A lower court had issued a preliminary injunction. Friday’s federal appeals court action upholds it, holding that challengers are likely to succeed on the merits of their claim.
In March 2017, the Office of Refugee Resettlement announced that shelters are “prohibited from taking any action that facilitates an abortion without direction and approval from the Director” Scott Lloyd. Lloyd denied every abortion request presented to him during his tenure.
A minor who is released to a sponsor is no longer subject to the ban and it does not apply to unaccompanied minors who turn 18 and are then transferred to Department of Homeland Security custody. DHS allows a pregnant woman in its custody to obtain an abortion.
Four plaintiffs initially brought the case, including the lead plaintiff known in court papers as “Jane Doe,” who was apprehended at the border when she was 17 and placed in a shelter in Texas. She had obtained private funding and arranged for her own transportation but she was blocked per Lloyd’s instruction. She was eventually able to obtain the abortion once court stepped in.

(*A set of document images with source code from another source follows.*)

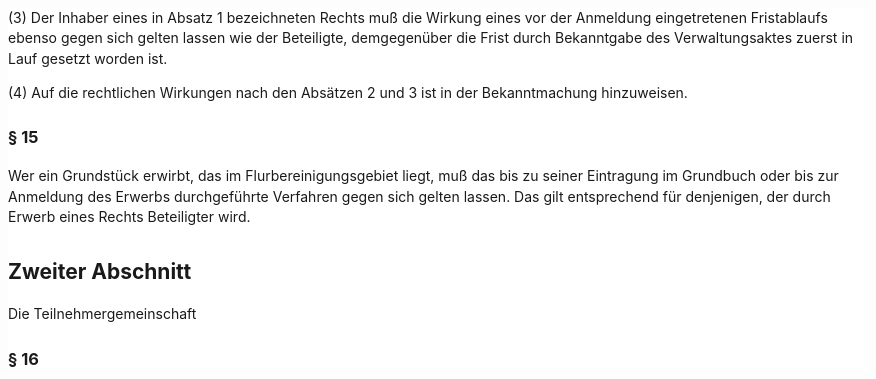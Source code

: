 (3) Der Inhaber eines in Absatz 1 bezeichneten Rechts muß die Wirkung
eines vor der Anmeldung eingetretenen Fristablaufs ebenso gegen sich
gelten lassen wie der Beteiligte, demgegenüber die Frist durch
Bekanntgabe des Verwaltungsaktes zuerst in Lauf gesetzt worden ist.

</div>

<div class="jurAbsatz">

(4) Auf die rechtlichen Wirkungen nach den Absätzen 2 und 3 ist in der
Bekanntmachung hinzuweisen.

</div>

</div>

</div>

</div>

<span id="BJNR005910953BJNE004300305.html"></span>

### § 15  

<div>

<div class="jnhtml">

<div>

<div class="jurAbsatz">

Wer ein Grundstück erwirbt, das im Flurbereinigungsgebiet liegt, muß das
bis zu seiner Eintragung im Grundbuch oder bis zur Anmeldung des Erwerbs
durchgeführte Verfahren gegen sich gelten lassen. Das gilt entsprechend
für denjenigen, der durch Erwerb eines Rechts Beteiligter wird.

</div>

</div>

</div>

</div>

<span id="BJNR005910953BJNG000400305.html"></span>

## Zweiter Abschnitt  
Die Teilnehmergemeinschaft

<span id="BJNR005910953BJNE004400305.html"></span>

### § 16  

<div>

<div class="jnhtml">

<div>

The Trump administration had asked the appeals court to reverse the lower court, arguing that the court committed an error by certifying an “overbroad class that sweeps in all pregnant minors, including the large majority who do not want abortion services and many who will not agree with the controversial pro-choice claims being asserted on their purported behalf.”
“The Constitution does not require the ORR to facilitate abortions,” the Justice Department argued.
But in an unsigned opinion, the appeals court held on Friday that access to abortion is barred “even if her pregnancy results from rape.”
“It does not matter if an unaccompanied minor meets all the requirements to obtain an abortion under the law of the state where she is held – including for instance, demonstrating she is mature enough to decide on her own whether to terminate her pregnancy.”
Judges Sri Srinivasan and Robert Wilkins were in the majority.
Judge Laurence Silberman dissented from Friday’s opinion noting that he agreed with Brett Kavanaugh, who while serving on the same appeals court before his elevation to the Supreme Court, dissented from his colleagues during an earlier part of a related challenge.
Kavanaugh explained back then that an issue before the court was whether the government could “expeditiously transfer Jane Doe to an immigration sponsor before she makes the decision to have an abortion.”
“The majority seems to think that the United States has no good reason to want to transfer an unlawful immigrant minor to an immigration sponsor before the minor has an abortion,” Kavanaugh said in 2017.
He said the government “is merely seeking to place the minor in a better place when deciding whether to have an abortion.”
Silberman wrote that the majority’s refusal to consider narrowing the scope of a district court’s order “justifies Judge Kavanaugh’s accusation that the court is endorsing abortion on demand – at least as far as the federal Government is concerned.”